What you should do »
Go line by line through the records below. Copy whichever lines contain the string "결정되며".

Data shown »
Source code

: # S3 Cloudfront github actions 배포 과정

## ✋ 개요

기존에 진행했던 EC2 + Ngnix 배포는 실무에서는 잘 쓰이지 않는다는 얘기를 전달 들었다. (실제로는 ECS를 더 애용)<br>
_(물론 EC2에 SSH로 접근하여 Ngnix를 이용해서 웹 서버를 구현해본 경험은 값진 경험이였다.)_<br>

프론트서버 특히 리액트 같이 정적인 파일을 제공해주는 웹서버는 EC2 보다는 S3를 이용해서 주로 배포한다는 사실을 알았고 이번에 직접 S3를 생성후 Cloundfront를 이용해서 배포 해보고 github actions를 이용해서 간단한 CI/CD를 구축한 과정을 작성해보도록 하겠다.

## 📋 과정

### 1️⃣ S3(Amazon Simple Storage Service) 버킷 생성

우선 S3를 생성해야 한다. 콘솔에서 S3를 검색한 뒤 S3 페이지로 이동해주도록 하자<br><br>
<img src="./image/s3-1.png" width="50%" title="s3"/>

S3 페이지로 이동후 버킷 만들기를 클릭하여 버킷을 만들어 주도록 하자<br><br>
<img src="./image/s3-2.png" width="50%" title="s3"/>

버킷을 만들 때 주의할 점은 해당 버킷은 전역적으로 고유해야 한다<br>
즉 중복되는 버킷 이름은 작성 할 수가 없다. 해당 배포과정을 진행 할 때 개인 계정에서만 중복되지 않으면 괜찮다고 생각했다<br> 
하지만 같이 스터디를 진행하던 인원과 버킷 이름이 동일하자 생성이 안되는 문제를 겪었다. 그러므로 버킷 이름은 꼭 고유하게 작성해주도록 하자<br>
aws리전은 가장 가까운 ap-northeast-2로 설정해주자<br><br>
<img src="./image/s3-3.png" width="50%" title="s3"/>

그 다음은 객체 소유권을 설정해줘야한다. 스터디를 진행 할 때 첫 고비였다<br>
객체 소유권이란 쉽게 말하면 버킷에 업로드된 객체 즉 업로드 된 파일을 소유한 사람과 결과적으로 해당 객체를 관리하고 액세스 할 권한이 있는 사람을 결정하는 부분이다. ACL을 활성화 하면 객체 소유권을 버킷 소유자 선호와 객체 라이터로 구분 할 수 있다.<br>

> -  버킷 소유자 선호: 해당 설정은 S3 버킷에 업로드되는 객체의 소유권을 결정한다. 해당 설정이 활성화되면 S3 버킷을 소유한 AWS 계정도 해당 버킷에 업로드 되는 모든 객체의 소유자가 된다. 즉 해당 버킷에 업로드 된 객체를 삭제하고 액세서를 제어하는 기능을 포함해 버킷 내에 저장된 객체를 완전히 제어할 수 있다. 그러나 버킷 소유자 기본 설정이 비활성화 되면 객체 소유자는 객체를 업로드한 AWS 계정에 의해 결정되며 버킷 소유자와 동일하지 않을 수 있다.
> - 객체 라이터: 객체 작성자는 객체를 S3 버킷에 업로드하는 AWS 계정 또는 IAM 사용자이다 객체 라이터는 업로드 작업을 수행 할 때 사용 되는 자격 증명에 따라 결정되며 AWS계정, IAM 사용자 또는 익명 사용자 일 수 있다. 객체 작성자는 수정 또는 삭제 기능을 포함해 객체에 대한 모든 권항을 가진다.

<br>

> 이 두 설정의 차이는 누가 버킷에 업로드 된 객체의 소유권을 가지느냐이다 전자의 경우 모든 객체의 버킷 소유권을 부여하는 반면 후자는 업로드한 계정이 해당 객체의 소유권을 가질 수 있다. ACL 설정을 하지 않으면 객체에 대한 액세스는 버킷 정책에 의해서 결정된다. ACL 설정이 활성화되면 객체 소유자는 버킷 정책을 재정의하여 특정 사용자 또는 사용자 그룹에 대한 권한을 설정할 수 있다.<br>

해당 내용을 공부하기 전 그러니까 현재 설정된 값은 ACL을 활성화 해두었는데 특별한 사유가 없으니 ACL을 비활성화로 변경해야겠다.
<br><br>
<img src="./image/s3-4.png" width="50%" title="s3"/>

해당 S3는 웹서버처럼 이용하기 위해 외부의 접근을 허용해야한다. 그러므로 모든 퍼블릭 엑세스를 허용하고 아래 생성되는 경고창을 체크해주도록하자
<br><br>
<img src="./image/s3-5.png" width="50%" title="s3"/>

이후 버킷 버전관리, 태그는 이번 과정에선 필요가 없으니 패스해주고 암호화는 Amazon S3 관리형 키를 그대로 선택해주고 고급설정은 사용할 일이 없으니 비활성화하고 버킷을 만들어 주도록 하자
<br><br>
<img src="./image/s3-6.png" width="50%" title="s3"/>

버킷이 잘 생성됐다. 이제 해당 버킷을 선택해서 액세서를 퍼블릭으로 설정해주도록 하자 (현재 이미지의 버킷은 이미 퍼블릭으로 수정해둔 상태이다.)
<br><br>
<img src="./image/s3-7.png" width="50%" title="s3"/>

Response »
> -  버킷 소유자 선호: 해당 설정은 S3 버킷에 업로드되는 객체의 소유권을 결정한다. 해당 설정이 활성화되면 S3 버킷을 소유한 AWS 계정도 해당 버킷에 업로드 되는 모든 객체의 소유자가 된다. 즉 해당 버킷에 업로드 된 객체를 삭제하고 액세서를 제어하는 기능을 포함해 버킷 내에 저장된 객체를 완전히 제어할 수 있다. 그러나 버킷 소유자 기본 설정이 비활성화 되면 객체 소유자는 객체를 업로드한 AWS 계정에 의해 결정되며 버킷 소유자와 동일하지 않을 수 있다.
> - 객체 라이터: 객체 작성자는 객체를 S3 버킷에 업로드하는 AWS 계정 또는 IAM 사용자이다 객체 라이터는 업로드 작업을 수행 할 때 사용 되는 자격 증명에 따라 결정되며 AWS계정, IAM 사용자 또는 익명 사용자 일 수 있다. 객체 작성자는 수정 또는 삭제 기능을 포함해 객체에 대한 모든 권항을 가진다.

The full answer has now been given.